While rock music is all about raw emotion and spontaneity, "Mr. Rock" unfolds in a one-darn-thing-after-another fashion. We never really learn if Freed really loved the music he played or saw it as just another gimmick. Alan Freed clearly loved Rock and Roll, but Judd Nelson's character seems more ambitious than passionate. There's a curiously flat quality to everything about this movie, with the exception of Leon's ("The Temptations") impersonation of the sensational Jackie Wilson. Madchen Amick seems genuinely bored as Jackie McCoy, the pretty dance instructor who Freed woos, weds and ignores in quick succession. Like the vanilla "Temptations" and the appalling "The '60s," this is just another soundtrack impersonating a movie.
Chazz Palminteri turns in an intense brooding performance as Sicilian judge Giovanni Falcone in the cable drama, "Excellent Cadavers" (8 p.m. Saturday, HBO, TV-MA, L, V). Falcone's real-life war on the mob resulted in the conviction of hundreds of mobsters before his own brutal assassination in 1992. F. Murray Abraham plays a mob informer who helps Falcone after realizing that the mob's "men of honor" have become nothing but psychotic killers. A relentlessly grim film with stilted dialogue that often seems like it's been dubbed from another language.

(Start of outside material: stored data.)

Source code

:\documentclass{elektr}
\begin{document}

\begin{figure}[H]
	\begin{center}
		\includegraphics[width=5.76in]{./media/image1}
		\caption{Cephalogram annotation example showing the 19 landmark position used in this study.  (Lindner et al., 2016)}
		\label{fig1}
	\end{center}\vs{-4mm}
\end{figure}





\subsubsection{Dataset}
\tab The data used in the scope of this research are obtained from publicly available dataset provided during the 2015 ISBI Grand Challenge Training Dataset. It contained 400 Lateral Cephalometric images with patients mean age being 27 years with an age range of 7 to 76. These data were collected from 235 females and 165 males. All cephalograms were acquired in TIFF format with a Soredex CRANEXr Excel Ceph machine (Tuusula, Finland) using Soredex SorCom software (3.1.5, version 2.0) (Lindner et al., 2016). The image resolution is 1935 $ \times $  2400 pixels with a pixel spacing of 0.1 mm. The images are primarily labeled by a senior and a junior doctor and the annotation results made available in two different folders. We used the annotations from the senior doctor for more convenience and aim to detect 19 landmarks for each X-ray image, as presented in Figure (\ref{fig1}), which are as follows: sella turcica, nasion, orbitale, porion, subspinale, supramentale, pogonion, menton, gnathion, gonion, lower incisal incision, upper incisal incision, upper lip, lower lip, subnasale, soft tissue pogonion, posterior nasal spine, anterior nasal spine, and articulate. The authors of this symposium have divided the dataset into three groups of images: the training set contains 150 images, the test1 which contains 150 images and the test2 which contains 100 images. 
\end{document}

Saturday's other highlights


The Mets and Braves meet in game 4, National League Championship Series (8 p.m., NBC, TV-PG).
Tom Hanks stars in the 1995 drama, "Apollo 13" (8 p.m., ABC, TV-PG, L) directed by Ron Howard.
A school bully meets a mysterious stranger who turns him into a dog who must do a hundred good deeds to undo the canine curse in the new live-action series, "100 Deeds for Eddie McDowd" (9 p.m., Nickelodeon).
Paul McCartney, the B-52s, Chrissie Hynde and Sarah McLachlan are among the performers at "PETA's Millennium Concert" (10 p.m., VH1).

Sunday's other highlights


Scheduled on "60 Minutes" (7 p.m., CBS): the high cost of prescription drugs for uninsured seniors; a welfare-to-work program; a controversial parole hearing for a cop killer.
Scheduled on "Dateline" (7 p.m., NBC): a device to track cars involved in accidents.
Five new songs are featured in the animated sequel, "The Lion King II: Simba's Pride" on "The Wonderful World of Disney" (7 p.m., ABC, TV-G).
Roger Mudd interviews controversial historian Edmund Morris on "The Reagan Biography" (7 p.m., History Channel, TV-G).
The New York Yankees and Boston Red Sox meet in Game 4, American League Championship series (7:30 p.m., Fox).
Casper Van Dien, Catherine Bell and Martin Sheen star in the sci-fi thriller, "The Time Shifters" (8 p.m., TBS, TV-14, V).
A beloved high-school custodian (Lou Diamond Phillips) learns that he must pass his high-school equivalency test to save his job in the original cable drama, "In a Class of His Own" (8 p.m., Showtime).
The Arizona Cardinals host the Washington Redskins on Sunday Night Football (8:15 p.m., ESPN).
The tale of Humphrey Bogart and Lauren Bacall begins the series "Great Romances of the 20th Century" (8 p.m., Romance Classics).
Scheduled on "Millennium" (10 p.m., CNN, part 2 of 10): the 12th century.
Weekend cult choice: More than feathers fly in Alfred Hitchcock's 1963 shocker, "The Birds" (Midnight, Saturday, TNT, TV-14, V) starring Rod Taylor, Tippi Hedren and Suzanne Pleshette.